Over the weekend I was asked to determine why all virtual machines on a cluster were shutdown at 9:45AM on Sunday. There had been no storms, and the datacenter where this cluster is located has good cooling and great power, so there was really no reason that the VM’s should have went down.
After I logged into vCenter the first thing I noticed was that the two hosts in this cluster had red alert icons beside of them.
So the second thing I did was navigate over to the Alarms tab of one of the hosts, inside of there I found two alerts, the first was “Network uplink redundancy lost” and the other was “Network connectivity lost”.
Let me back up for a second and explain the three most common ways a virtual machine ends up in a powered off state.
- A user or script initiates a power off command
- A host server shuts down or fails unexpectedly and VM’s are not set to automatically restart.
- HA powers off the virtual machine because of host isolation.
Since this is a production environment, and because myself and only a few other people have access to this cluster, I am going to rule out the first option, The second option would have been my first guess normally but there are indicators that disagree with this theory. For starters if an ESXi host unexpectedly powers off there is no time for it to detect that it lost network redundancy or connectivity… it just goes down. And the even bigger indicator is that both hosts were showing 37 days of uptime on the cluster “Hosts” tab.(see image above)
I think that pretty much rules out the second option too, so now I’m left with Host Isolation. Let me take a second to give Duncan and Frank’s “vSphere 4.1: HA and DRS Technical Deepdive” book a plug… if you really want to know how HA and DRS work… pick up a copy. Anyhow the short version is that when HA is enabled it asks you what you want done to virtual machines running on hosts that become isolated. This means that if a host can no longer talk to other hosts in the cluster for any reason (be it that the host lost a network card, or a switch or whatever) what do you want it to do with the vm’s that are running on it? Well the idea behind HA is that if you lose a host we want those VM’s powered back up on other hosts right ? So if a host becomes isolated, by default, it shutdowns down vm’s running on it, so that when the other hosts in your cluster determine that its down… they can restart them.
In this situation both of the ESXi servers in this cluster were using a single switch while some datacenter migrations take place, and it just so happens that the switch went down. In turn, VMware HA kicked in on both hosts and both hosts determined that they were isolated… which means they powered off all of the virtual machines. Then when the switch came back online none of the virtual machines were powered back on because the hosts were unable to find vCenter and were unable to get an update on what was going on. (because vCenter was a virtual machine that was powered down)

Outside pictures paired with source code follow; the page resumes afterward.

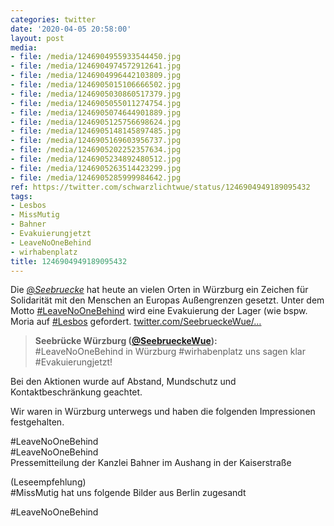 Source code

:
 ```yaml
---
categories: twitter
date: '2020-04-05 20:58:00'
layout: post
media:
- file: /media/1246904955933544450.jpg
- file: /media/1246904974572912641.jpg
- file: /media/1246904996442103809.jpg
- file: /media/1246905015106666502.jpg
- file: /media/1246905030860517379.jpg
- file: /media/1246905055011274754.jpg
- file: /media/1246905074644901889.jpg
- file: /media/1246905125756698624.jpg
- file: /media/1246905148145897485.jpg
- file: /media/1246905169603956737.jpg
- file: /media/1246905202252357634.jpg
- file: /media/1246905234892480512.jpg
- file: /media/1246905263514423299.jpg
- file: /media/1246905285999984642.jpg
ref: https://twitter.com/schwarzlichtwue/status/1246904949189095432
tags:
- Lesbos
- MissMutig
- Bahner
- Evakuierungjetzt
- LeaveNoOneBehind
- wirhabenplatz
title: 1246904949189095432
---
```

Die [@_Seebruecke_](https://twitter.com/_Seebruecke_) hat heute an vielen Orten in Würzburg ein Zeichen für Solidarität mit den Menschen an Europas Außengrenzen gesetzt. Unter dem Motto [#LeaveNoOneBehind](/t/leavenoonebehind) wird eine Evakuierung der Lager (wie bspw. Moria auf [#Lesbos](/t/lesbos)  gefordert. [twitter.com/SeebrueckeWue/…](https://twitter.com/SeebrueckeWue/status/1246891842362388487) 
> <b>Seebrücke Würzburg ([@SeebrueckeWue](https://twitter.com/SeebrueckeWue)):</b>  
>#LeaveNoOneBehind in Würzburg #wirhabenplatz uns sagen klar #Evakuierungjetzt!    


Bei den Aktionen wurde auf Abstand, Mundschutz und Kontaktbeschränkung geachtet.



Wir waren in Würzburg unterwegs und haben die folgenden Impressionen festgehalten.



#LeaveNoOneBehind  
#LeaveNoOneBehind  
Pressemitteilung der Kanzlei Bahner im Aushang in der Kaiserstraße

(Leseempfehlung)  
#MissMutig hat uns folgende Bilder aus Berlin zugesandt



#LeaveNoOneBehind   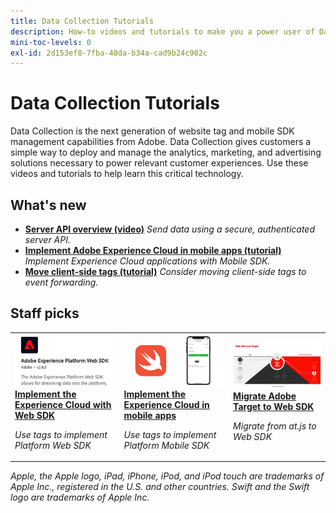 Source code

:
 ```yaml
---
title: Data Collection Tutorials 
description: How-to videos and tutorials to make you a power user of Data Collection
mini-toc-levels: 0
exl-id: 2d153ef8-7fba-40da-b34a-cad9b24c902c
---
```

# Data Collection Tutorials

Data Collection is the next generation of website tag and mobile SDK management capabilities from Adobe. Data Collection gives customers a simple way to deploy and manage the analytics, marketing, and advertising solutions necessary to power relevant customer experiences. Use these videos and tutorials to help learn this critical technology.

<div id="whats-new-section">

## What's new

* **[Server API overview (video)](server-api/overview.md)**
    *Send data using a secure, authenticated server API.*
* **[Implement Adobe Experience Cloud in mobile apps (tutorial)](https://experienceleague.adobe.com/docs/platform-learn/implement-mobile-sdk/overview.html)**
    *Implement Experience Cloud applications with Mobile SDK.*
* **[Move client-side tags (tutorial)](event-forwarding/consider-moving-tags.md)**
    *Consider moving client-side tags to event forwarding.*

</div>

<div id="recs-overview-body-1"></div>
<div id="recs-overview-body-2"></div>
<div id="recs-overview-body-3"></div>
<div id="recs-overview-body-4"></div>
<div id="recs-overview-body-5"></div>
<div id="recs-overview-body-6"></div>

<div id="staff-picks-section">

## Staff picks

<table>
<tr>
  <td>
    <a href="https://experienceleague.adobe.com/docs/platform-learn/implement-web-sdk/overview.html" target="_blank">
      <img alt="Implement Adobe Experience Cloud with Web SDK" src="assets/thumb_websdk.png" />
    </a>
    <div>
      <a href="https://experienceleague.adobe.com/docs/platform-learn/implement-web-sdk/overview.html" target="_blank">
    <strong>Implement the Experience Cloud with Web SDK</strong>
    </a>
    </div>
    <p>
    <em>Use tags to implement Platform Web SDK</em>
    <p>
  </td>
  <td>
    <a href="https://experienceleague.adobe.com/docs/platform-learn/implement-mobile-sdk/overview.html" target="_blank">
      <img alt="Implement in mobile apps" src="assets/thumb_swift.png" />
    </a>
    <div>
      <a href="https://experienceleague.adobe.com/docs/platform-learn/implement-mobile-sdk/overview.html" target="_blank">
    <strong>Implement the Experience Cloud in mobile apps</strong>
    </a>
    </div>
    <p>
    <em>Use tags to implement Platform Mobile SDK</em>
    <p>
  </td>
  <td>
    <a href="https://experienceleague.adobe.com/docs/platform-learn/migrate-target-to-websdk/introduction.html" target="_blank">
      <img alt="Migrate Target to Web SDK" src="assets/thumb_targetWebSdk.jpg" />
    </a>
    <div>
      <a href="https://experienceleague.adobe.com/docs/platform-learn/migrate-target-to-websdk/introduction.html" target="_blank">
    <strong>Migrate Adobe Target to Web SDK</strong>
    </a>
    </div>
    <p>
    <em>Migrate from at.js to Web SDK</em>
    <p>
  </td>
</tr>
</table>

</div>

*Apple, the Apple logo, iPad, iPhone, iPod, and iPod touch are trademarks of Apple Inc., registered in the U.S. and other countries. Swift and the Swift logo are trademarks of Apple Inc.*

To confirm this theory I checked the “Events” section on a virtual machine and found this event which confirmed my theory:
The moral of this story is to make sure that you have at least two switches in your environment. Even if the second switch is just a dumb, unmanaged switch… get it hooked to a network card on each of your hosts and configure just management traffic to run across them. This will help to prevent things like this from happening. In the future vSphere 5 will utilize a “heartbeat datastore” to further reduce false positives and increase uptime.